__What you have to do__. Report how many lines in the data include the string "EnumExampleClass", and add nothing else.

Provided data section start

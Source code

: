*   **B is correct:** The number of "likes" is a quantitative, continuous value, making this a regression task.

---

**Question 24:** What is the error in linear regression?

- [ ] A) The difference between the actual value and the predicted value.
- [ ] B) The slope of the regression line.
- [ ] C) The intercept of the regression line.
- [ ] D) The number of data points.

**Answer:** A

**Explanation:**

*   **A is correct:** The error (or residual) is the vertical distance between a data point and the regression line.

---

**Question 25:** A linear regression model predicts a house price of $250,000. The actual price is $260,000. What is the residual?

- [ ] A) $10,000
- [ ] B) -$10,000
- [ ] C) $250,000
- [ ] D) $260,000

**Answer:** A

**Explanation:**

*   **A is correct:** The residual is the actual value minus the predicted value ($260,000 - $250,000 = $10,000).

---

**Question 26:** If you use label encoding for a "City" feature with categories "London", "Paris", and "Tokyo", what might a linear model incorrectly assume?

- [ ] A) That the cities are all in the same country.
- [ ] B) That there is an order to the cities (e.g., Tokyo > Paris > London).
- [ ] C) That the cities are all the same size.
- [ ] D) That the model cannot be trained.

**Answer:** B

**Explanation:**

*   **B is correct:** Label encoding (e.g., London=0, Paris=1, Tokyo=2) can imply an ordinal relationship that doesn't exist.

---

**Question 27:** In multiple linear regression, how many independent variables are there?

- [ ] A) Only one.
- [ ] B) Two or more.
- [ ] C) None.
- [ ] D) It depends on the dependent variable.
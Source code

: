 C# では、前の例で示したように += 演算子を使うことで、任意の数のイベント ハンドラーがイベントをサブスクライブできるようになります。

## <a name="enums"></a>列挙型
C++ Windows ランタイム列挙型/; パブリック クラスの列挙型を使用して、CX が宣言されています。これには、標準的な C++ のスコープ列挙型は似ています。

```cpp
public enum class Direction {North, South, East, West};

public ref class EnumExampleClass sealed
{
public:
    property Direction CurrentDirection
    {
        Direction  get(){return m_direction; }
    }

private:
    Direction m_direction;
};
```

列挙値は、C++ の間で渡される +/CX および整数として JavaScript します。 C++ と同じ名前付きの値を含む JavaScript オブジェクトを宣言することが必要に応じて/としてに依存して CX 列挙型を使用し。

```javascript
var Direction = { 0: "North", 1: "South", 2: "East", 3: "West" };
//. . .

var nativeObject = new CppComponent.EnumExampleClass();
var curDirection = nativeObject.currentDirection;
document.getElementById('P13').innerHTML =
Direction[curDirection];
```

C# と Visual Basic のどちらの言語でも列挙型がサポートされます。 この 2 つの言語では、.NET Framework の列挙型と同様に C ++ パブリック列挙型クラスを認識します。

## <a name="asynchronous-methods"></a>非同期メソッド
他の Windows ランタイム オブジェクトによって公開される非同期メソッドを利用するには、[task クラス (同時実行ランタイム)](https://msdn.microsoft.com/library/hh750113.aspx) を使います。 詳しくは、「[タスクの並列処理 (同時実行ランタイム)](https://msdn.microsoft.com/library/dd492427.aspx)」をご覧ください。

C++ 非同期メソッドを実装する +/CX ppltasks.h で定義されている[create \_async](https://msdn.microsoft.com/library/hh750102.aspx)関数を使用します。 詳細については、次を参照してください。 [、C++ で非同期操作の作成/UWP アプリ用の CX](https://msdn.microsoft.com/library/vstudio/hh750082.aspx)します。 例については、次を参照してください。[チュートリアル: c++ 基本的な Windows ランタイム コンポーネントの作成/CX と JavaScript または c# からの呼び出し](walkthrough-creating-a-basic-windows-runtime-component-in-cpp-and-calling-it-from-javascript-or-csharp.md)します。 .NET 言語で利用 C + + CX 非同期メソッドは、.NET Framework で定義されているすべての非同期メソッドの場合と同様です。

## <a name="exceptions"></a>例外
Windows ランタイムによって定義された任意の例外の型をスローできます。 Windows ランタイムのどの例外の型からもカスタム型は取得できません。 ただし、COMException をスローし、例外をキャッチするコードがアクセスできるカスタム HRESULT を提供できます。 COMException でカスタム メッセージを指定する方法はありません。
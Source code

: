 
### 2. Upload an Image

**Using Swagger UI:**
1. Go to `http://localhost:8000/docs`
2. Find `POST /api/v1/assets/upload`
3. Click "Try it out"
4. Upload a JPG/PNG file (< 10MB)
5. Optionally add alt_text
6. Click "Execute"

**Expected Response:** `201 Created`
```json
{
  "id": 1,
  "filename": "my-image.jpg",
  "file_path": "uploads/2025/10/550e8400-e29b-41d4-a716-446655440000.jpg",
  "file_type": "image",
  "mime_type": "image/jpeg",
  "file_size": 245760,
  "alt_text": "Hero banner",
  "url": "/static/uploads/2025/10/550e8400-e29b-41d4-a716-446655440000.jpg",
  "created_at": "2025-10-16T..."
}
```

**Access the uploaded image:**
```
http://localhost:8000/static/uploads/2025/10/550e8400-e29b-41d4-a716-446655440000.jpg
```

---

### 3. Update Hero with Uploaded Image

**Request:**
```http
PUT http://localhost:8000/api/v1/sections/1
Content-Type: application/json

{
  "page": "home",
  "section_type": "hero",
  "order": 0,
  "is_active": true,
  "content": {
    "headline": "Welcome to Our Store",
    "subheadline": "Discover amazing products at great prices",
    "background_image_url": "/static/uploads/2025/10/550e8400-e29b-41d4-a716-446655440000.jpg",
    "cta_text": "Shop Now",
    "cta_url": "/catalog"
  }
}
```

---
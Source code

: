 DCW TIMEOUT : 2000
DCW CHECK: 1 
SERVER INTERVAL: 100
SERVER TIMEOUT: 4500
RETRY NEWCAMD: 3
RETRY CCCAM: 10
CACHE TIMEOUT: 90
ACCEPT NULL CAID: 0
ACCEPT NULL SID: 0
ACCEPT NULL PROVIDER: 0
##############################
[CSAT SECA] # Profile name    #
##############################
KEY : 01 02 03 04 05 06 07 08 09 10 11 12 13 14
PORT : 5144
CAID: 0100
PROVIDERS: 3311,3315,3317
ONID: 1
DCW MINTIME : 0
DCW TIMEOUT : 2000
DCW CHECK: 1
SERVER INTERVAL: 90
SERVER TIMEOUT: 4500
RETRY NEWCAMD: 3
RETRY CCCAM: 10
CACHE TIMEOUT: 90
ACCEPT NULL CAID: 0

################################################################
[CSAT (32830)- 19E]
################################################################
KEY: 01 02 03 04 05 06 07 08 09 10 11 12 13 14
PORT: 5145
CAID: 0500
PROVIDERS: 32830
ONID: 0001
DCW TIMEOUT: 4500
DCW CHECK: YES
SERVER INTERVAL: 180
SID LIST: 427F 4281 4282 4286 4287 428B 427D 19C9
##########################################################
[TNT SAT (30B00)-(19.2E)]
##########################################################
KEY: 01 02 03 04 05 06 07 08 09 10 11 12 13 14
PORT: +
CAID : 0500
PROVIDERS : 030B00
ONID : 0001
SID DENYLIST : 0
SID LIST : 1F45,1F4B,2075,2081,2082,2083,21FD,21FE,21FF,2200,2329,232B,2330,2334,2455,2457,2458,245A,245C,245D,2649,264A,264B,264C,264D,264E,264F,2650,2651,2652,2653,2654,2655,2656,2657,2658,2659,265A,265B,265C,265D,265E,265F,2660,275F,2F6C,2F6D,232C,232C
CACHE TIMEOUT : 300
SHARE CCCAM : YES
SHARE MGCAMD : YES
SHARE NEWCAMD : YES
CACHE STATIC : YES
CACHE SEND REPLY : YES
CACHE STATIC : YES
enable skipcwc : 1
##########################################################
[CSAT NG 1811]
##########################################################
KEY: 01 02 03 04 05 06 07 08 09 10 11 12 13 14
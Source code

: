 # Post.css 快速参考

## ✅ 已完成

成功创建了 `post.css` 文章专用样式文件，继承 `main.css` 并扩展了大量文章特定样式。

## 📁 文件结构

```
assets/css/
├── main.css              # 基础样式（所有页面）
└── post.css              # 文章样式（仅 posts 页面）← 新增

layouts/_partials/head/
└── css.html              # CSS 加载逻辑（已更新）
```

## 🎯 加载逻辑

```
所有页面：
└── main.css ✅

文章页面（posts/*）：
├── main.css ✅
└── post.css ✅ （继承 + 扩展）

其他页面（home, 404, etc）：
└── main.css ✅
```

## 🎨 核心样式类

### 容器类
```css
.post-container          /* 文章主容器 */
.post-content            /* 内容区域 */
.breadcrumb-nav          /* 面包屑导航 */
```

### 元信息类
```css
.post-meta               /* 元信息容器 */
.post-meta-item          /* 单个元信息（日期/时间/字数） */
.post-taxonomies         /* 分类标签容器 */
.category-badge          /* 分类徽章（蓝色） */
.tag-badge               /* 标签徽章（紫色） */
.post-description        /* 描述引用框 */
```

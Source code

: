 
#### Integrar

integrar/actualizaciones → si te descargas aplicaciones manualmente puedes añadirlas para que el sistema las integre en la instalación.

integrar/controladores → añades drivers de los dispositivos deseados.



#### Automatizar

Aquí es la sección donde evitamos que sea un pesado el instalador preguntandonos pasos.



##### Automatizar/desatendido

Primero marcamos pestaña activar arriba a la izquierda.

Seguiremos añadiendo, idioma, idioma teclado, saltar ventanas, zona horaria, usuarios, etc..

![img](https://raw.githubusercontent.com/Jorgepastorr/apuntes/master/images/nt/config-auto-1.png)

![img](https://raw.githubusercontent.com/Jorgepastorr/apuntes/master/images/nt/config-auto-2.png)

Provided data section end

__Result__. 2